Amédée-Julien Marcel-Clément (1873-c.1950)


Amedée Julien Marcel-Clément - French painter⏭ of landscapes, seascapes, wildlife and Parisian scenes, was born in Paris on 15th September 1873.
He made his first Exhibition of the National Society of Fine Arts in 1903.
He regularly exhibited there during this whole career, as well as at the Independent Exhibition, where he exhibited many paintings.  Between 1913-1914, he also presented his work in England at the Walker Gallery in Liverpool and at the Royal Scottish Academy.





Even though he had lived his whole life in Paris, Marcel-Clément only painted a small number of views of his home town. Indeed, the majority of his paintings showed French coastlines and seascapes, in particular Dinard, where he had a second home.
His seascapes gained him his reputation and showed his talent for such particular light effects.
This light, which came from the sky, gently landed in a thousand reflections on the sea, creating a very realist, and sometimes dramatic, effect.

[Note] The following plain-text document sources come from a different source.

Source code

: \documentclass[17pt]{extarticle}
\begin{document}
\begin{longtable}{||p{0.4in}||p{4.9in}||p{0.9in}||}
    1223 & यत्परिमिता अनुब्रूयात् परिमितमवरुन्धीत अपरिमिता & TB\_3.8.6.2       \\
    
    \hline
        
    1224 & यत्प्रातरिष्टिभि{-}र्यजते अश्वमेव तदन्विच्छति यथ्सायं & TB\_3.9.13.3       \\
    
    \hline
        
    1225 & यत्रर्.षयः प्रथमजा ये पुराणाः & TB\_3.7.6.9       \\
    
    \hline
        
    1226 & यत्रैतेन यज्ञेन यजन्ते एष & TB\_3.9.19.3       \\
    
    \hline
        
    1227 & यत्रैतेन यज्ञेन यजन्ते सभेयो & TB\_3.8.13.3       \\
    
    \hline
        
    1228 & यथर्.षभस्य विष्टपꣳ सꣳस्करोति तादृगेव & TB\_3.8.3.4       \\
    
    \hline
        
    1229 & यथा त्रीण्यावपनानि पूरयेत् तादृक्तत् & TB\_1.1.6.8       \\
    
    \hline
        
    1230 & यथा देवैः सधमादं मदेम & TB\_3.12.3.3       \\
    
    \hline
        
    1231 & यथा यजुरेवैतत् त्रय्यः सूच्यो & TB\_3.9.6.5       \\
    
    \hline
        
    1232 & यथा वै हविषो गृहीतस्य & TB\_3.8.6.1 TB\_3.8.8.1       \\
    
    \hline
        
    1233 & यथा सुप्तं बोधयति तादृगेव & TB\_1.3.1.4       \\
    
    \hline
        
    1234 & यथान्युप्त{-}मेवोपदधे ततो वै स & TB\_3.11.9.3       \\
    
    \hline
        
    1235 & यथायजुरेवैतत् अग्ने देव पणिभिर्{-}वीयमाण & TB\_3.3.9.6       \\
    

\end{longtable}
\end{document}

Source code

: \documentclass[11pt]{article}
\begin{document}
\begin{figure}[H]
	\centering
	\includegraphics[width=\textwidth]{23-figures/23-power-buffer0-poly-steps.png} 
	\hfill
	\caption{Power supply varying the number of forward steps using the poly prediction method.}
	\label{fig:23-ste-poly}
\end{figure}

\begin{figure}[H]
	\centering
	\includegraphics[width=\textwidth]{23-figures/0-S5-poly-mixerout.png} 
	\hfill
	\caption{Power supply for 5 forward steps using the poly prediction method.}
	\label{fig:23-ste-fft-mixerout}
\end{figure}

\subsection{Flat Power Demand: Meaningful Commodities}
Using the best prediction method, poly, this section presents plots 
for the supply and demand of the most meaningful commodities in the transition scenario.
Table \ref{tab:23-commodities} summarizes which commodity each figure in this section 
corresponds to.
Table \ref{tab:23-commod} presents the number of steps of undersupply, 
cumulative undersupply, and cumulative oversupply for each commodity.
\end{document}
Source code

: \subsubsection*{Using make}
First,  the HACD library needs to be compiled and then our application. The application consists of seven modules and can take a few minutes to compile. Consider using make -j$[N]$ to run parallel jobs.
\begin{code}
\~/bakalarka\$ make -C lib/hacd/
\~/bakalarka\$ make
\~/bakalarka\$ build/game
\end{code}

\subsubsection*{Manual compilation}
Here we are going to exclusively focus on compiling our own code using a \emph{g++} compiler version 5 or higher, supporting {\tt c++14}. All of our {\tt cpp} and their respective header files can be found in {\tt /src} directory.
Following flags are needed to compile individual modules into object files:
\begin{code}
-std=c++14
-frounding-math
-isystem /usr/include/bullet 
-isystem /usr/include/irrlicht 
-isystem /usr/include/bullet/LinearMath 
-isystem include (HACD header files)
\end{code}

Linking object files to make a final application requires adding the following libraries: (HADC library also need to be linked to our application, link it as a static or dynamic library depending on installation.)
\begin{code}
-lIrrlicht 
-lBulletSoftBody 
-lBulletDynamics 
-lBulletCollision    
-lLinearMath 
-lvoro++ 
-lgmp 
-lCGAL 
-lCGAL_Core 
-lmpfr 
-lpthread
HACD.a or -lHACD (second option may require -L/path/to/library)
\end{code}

The artist used a wide variety of greys and blues, which he interspersed cleverly with whites and creams, in order to create a mirror-like effect between the sky and the water.
Marcel-Clément also liked to use contrasts, thus opposing a firm brushstroke with sombre hues with a more vague atmosphere and luminous reflects.
By using simplified forms and almost abstract surfaces, he managed to evoke the sails of boats with surprising realism.  Moreover, the artist’s chosen point of view always invites the spectator to project himself into the scene.